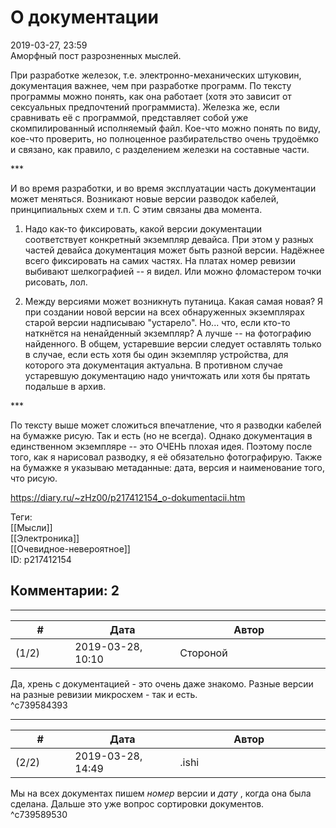 О документации
==============

  
2019-03-27, 23:59  
 Аморфный пост разрозненных мыслей.   
   
 При разработке железок, т.е. электронно-механических штуковин, документация важнее, чем при разработке программ. По тексту программы можно понять, как она работает (хотя это зависит от сексуальных предпочтений программиста). Железка же, если сравнивать её с программой, представляет собой уже скомпилированный исполняемый файл. Кое-что можно понять по виду, кое-что проверить, но полноценное разбирательство очень трудоёмко и связано, как правило, с разделением железки на составные части.   
   
 \*\*\*   
   
 И во время разработки, и во время эксплуатации часть документации может меняться. Возникают новые версии разводок кабелей, принципиальных схем и т.п. С этим связаны два момента.   
 1. Надо как-то фиксировать, какой версии документации соответствует конкретный экземпляр девайса. При этом у разных частей девайса документация может быть разной версии. Надёжнее всего фиксировать на самих частях. На платах номер ревизии выбивают шелкографией -- я видел. Или можно фломастером точки рисовать, лол.   
   
 2. Между версиями может возникнуть путаница. Какая самая новая? Я при создании новой версии на всех обнаруженных экземплярах старой версии надписываю "устарело". Но... что, если кто-то наткнётся на ненайденный экземпляр? А лучше -- на фотографию найденного. В общем, устаревшие версии следует оставлять только в случае, если есть хотя бы один экземпляр устройства, для которого эта документация актуальна. В противном случае устаревшую документацию надо уничтожать или хотя бы прятать подальше в архив.   
   
 \*\*\*   
   
 По тексту выше может сложиться впечатление, что я разводки кабелей на бумажке рисую. Так и есть (но не всегда). Однако документация в единственном экземпляре -- это ОЧЕНЬ плохая идея. Поэтому после того, как я нарисовал разводку, я её обязательно фотографирую. Также на бумажке я указываю метаданные: дата, версия и наименование того, что рисую.   
  
<https://diary.ru/~zHz00/p217412154_o-dokumentacii.htm>  
  
Теги:  
[[Мысли]]  
[[Электроника]]  
[[Очевидное-невероятное]]  
ID: p217412154  


Комментарии: 2
--------------

  


---



|         #         |              Дата              |                     Автор                     |           ID           |
| --- | --- | --- | --- |
| (1/2) | 2019-03-28, 10:10 | Стороной | c739584393 |

  
 Да, хрень с документацией - это очень даже знакомо. Разные версии на разные ревизии микросхем - так и есть.   
 ^c739584393

---



|         #         |              Дата              |                     Автор                     |           ID           |
| --- | --- | --- | --- |
| (2/2) | 2019-03-28, 14:49 | .ishi | c739589530 |

  
 Мы на всех документах пишем  *номер*  версии и  *дату*  , когда она была сделана. Дальше это уже вопрос сортировки документов.   
 ^c739589530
* * *
• [What to work on] With pictures excluded, the data must be transcribed in full and to the letter.

• [Response for this exercise]
 О документации
==============

  
2019-03-27, 23:59  
 Аморфный пост разрозненных мыслей.   
   
 При разработке железок, т.е. электронно-механических штуковин, документация важнее, чем при разработке программ. По тексту программы можно понять, как она работает (хотя это зависит от сексуальных предпочтений программиста). Железка же, если сравнивать её с программой, представляет собой уже скомпилированный исполняемый файл. Кое-что можно понять по виду, кое-что проверить, но полноценное разбирательство очень трудоёмко и связано, как правило, с разделением железки на составные части.   
   
 \*\*\*   
   
 И во время разработки, и во время эксплуатации часть документации может меняться. Возникают новые версии разводок кабелей, принципиальных схем и т.п. С этим связаны два момента.   
 1. Надо как-то фиксировать, какой версии документации соответствует конкретный экземпляр девайса. При этом у разных частей девайса документация может быть разной версии. Надёжнее всего фиксировать на самих частях. На платах номер ревизии выбивают шелкографией -- я видел. Или можно фломастером точки рисовать, лол.   
   
 2. Между версиями может возникнуть путаница. Какая самая новая? Я при создании новой версии на всех обнаруженных экземплярах старой версии надписываю "устарело". Но... что, если кто-то наткнётся на ненайденный экземпляр? А лучше -- на фотографию найденного. В общем, устаревшие версии следует оставлять только в случае, если есть хотя бы один экземпляр устройства, для которого эта документация актуальна. В противном случае устаревшую документацию надо уничтожать или хотя бы прятать подальше в архив.   
   
 \*\*\*   
   
 По тексту выше может сложиться впечатление, что я разводки кабелей на бумажке рисую. Так и есть (но не всегда). Однако документация в единственном экземпляре -- это ОЧЕНЬ плохая идея. Поэтому после того, как я нарисовал разводку, я её обязательно фотографирую. Также на бумажке я указываю метаданные: дата, версия и наименование того, что рисую.   
  
<https://diary.ru/~zHz00/p217412154_o-dokumentacii.htm>  
  
Теги:  
[[Мысли]]  
[[Электроника]]  
[[Очевидное-невероятное]]  
ID: p217412154  


Комментарии: 2
--------------

  


---



|         #         |              Дата              |                     Автор                     |           ID           |
| --- | --- | --- | --- |
| (1/2) | 2019-03-28, 10:10 | Стороной | c739584393 |

  
 Да, хрень с документацией - это очень даже знакомо. Разные версии на разные ревизии микросхем - так и есть.   
 ^c739584393

---



|         #         |              Дата              |                     Автор                     |           ID           |
| --- | --- | --- | --- |
| (2/2) | 2019-03-28, 14:49 | .ishi | c739589530 |

  
 Мы на всех документах пишем  *номер*  версии и  *дату*  , когда она была сделана. Дальше это уже вопрос сортировки документов.   
 ^c739589530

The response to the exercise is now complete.